Jezus wil voorkomen dat we alleen maar voor onszelf bezig zijn. De tijd die we leven moeten we delen met anderen. Wat heb je eraan als je alleen maar geld en goed nalaat. Veel belangrijker is wat je nalaat aan liefde, schoonheid, waarheid en goedheid. Het geloof zegt dat die dingen voor God eeuwigheidswaarde hebben. God zal het bewaren, of zoals Prediker het verderop zegt, God zoekt op wat voorbijgegaan is. Al het goede, alle liefde, alles wat zin en betekenis gaf aan ons leven. Dat zal niet verdwijnen in het eeuwig niets, maar het zal bij God zijn. In Gods toekomst zal alles zijn uiteindelijke vervulling krijgen. Dit te mogen weten geeft zin en betekenis aan ons leven. We leven niet in een koud en betekenisloos heelal dat onverschillig staat tegenover al deze waarden. Het geloof zegt dat God de wereld geschapen heeft met het oog op de verwerkelijking van deze waarden van liefde, schoonheid, waarheid en goedheid. Dat is de zin van ons bestaan dat we daarin onze eigen bijdrage mogen leveren.

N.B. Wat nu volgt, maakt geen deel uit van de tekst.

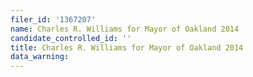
 ```yaml
---
filer_id: '1367207'
name: Charles R. Williams for Mayor of Oakland 2014
candidate_controlled_id: ''
title: Charles R. Williams for Mayor of Oakland 2014
data_warning: 
---
```


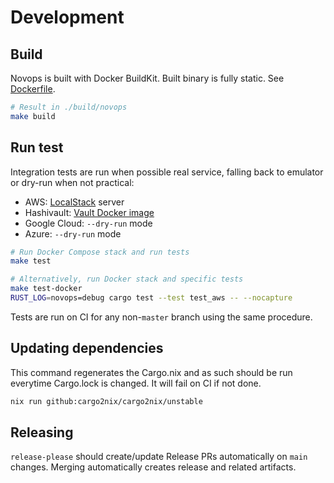 # Development

## Build

Novops is built with Docker BuildKit. Built binary is fully static. See [Dockerfile](../Dockerfile).

```sh
# Result in ./build/novops
make build
```

## Run test

Integration tests are run when possible real service, falling back to emulator or dry-run when not practical:
- AWS: [LocalStack](https://localstack.cloud) server
- Hashivault: [Vault Docker image](https://hub.docker.com/_/vault)
- Google Cloud: `--dry-run` mode 
- Azure: `--dry-run` mode 

```sh
# Run Docker Compose stack and run tests
make test

# Alternatively, run Docker stack and specific tests
make test-docker
RUST_LOG=novops=debug cargo test --test test_aws -- --nocapture
```

Tests are run on CI for any non-`master` branch using the same procedure. 

## Updating dependencies

This command regenerates the Cargo.nix and as such should be run everytime Cargo.lock is changed. It will fail on CI if not done. 

```sh
nix run github:cargo2nix/cargo2nix/unstable
```

## Releasing

`release-please` should create/update Release PRs automatically on `main` changes. Merging automatically creates release and related artifacts. 
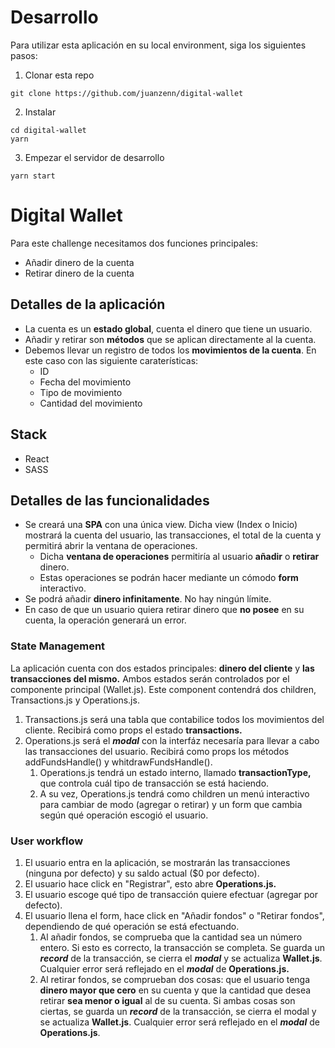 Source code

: # Desarrollo

Para utilizar esta aplicación en su local environment, siga los siguientes pasos:

1. Clonar esta repo 

```
git clone https://github.com/juanzenn/digital-wallet
```

2. Instalar

```
cd digital-wallet
yarn 
```

3. Empezar el servidor de desarrollo

```
yarn start
```

# Digital Wallet

Para este challenge necesitamos dos funciones principales: 

- Añadir dinero de la cuenta
- Retirar dinero de la cuenta

## Detalles de la aplicación

- La cuenta es un **estado global**, cuenta el dinero que tiene un usuario.
- Añadir y retirar son **métodos** que se aplican directamente al la cuenta.
- Debemos llevar un registro de todos los **movimientos de la cuenta**. En este caso con las siguiente caraterísticas:
    - ID
    - Fecha del movimiento
    - Tipo de movimiento
    - Cantidad del movimiento

## Stack

- React
- SASS

## Detalles de las funcionalidades

- Se creará una **SPA** con una única view. Dicha view (Index o Inicio) mostrará la cuenta del usuario, las transacciones, el total de la cuenta y permitirá abrir la ventana de operaciones.
    - Dicha **ventana de operaciones** permitiría al usuario **añadir** o **retirar** dinero.
    - Estas operaciones se podrán hacer mediante un cómodo **form** interactivo.
- Se podrá añadir **dinero infinitamente**. No hay ningún límite.
- En caso de que un usuario quiera retirar dinero que **no posee** en su cuenta, la operación generará un error.

### State Management

La aplicación cuenta con dos estados principales: **dinero del cliente** y **las transacciones del mismo.** Ambos estados serán controlados por el componente principal (Wallet.js). Este component contendrá dos children, Transactions.js y Operations.js.

1. Transactions.js será una tabla que contabilice todos los movimientos del cliente. Recibirá como props el estado **transactions.** 
2. Operations.js será el ***modal*** con la interfáz necesaría para llevar a cabo las transacciones del usuario. Recibirá como props los métodos addFundsHandle() y whitdrawFundsHandle(). 
    1. Operations.js tendrá un estado interno, llamado **transactionType,** que controla cuál tipo de transacción se está haciendo. 
    2. A su vez, Operations.js tendrá como children un menú interactivo para cambiar de modo (agregar o retirar) y un form que cambia según qué operación escogió el usuario. 

### User workflow

1. El usuario entra en la aplicación, se mostrarán las transacciones (ninguna por defecto) y su saldo actual ($0 por defecto).
2. El usuario hace click en "Registrar", esto abre **Operations.js.**
3. El usuario escoge qué tipo de transacción quiere efectuar (agregar por defecto). 
4. El usuario llena el form, hace click en "Añadir fondos" o "Retirar fondos", dependiendo de qué operación se está efectuando. 
    1. Al añadir fondos, se comprueba que la cantidad sea un número entero. Si esto es correcto, la transacción se completa. Se guarda un ***record*** de la transacción, se cierra el ***modal*** y se actualiza **Wallet.js**. Cualquier error será reflejado en el ***modal*** de **Operations.js.**
    2. Al retirar fondos, se comprueban dos cosas: que el usuario tenga **dinero mayor que cero** en su cuenta y que la cantidad que desea retirar **sea menor o igual** al de su cuenta. Si ambas cosas son ciertas, se guarda un ***record*** de la transacción, se cierra el modal y se actualiza **Wallet.js**. Cualquier error será reflejado en el ***modal*** de **Operations.js**.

Jezus spreekt over rijk zijn bij God. Dat is een manier van leven waarin je dicht bij God leeft en waarin je open staat voor de wereld om je heen met een bewogen hart. Dat je je laat raken door de nood van de ander. De rijke man moest ervaren dat zijn leven niet tot zijn eigendom behoort. Maar we mogen er wel op vertrouwen dat God, als we aan het einde van ons leven gekomen zijn, ons ook dan vasthoudt. Dat er bij God leven en toekomst is tot in eeuwigheid. Heb vertrouwen, wees je ervan bewust waarvoor en waarvan je leeft. Laat je leven niet beheersen door allerlei materiële zorgen. Zoek niet alleen het grote, maar zie ook het bijzondere van het kleine. Hoe kostbaar ook de kleine dingen kunnen zijn. Leef met aandacht voor wat er om je heen gebeurt. Wees barmhartig en koester wat voor je waardevol is. De liefde, de vriendschap, het geluk dat je ervaren mag, de schoonheid van de Schepping waarvan je genieten mag. Zie hoe alles een geschenk is van God en leef in dankbaarheid.
Na het amen van de preek klinkt orgelspel en vervolgens worden alle verzen van lied 984 gezongen. Er is een afkondiging van overlijden van een lid van de gemeente waarna vers 5 van lied 911 wordt gezongen. De dank- en voorbeden worden uitgesproken waarna stil gebed en het Onze Vader volgen. Na de collecte wordt lied 985 gezongen en na de zegen wordt lied 415 gezongen.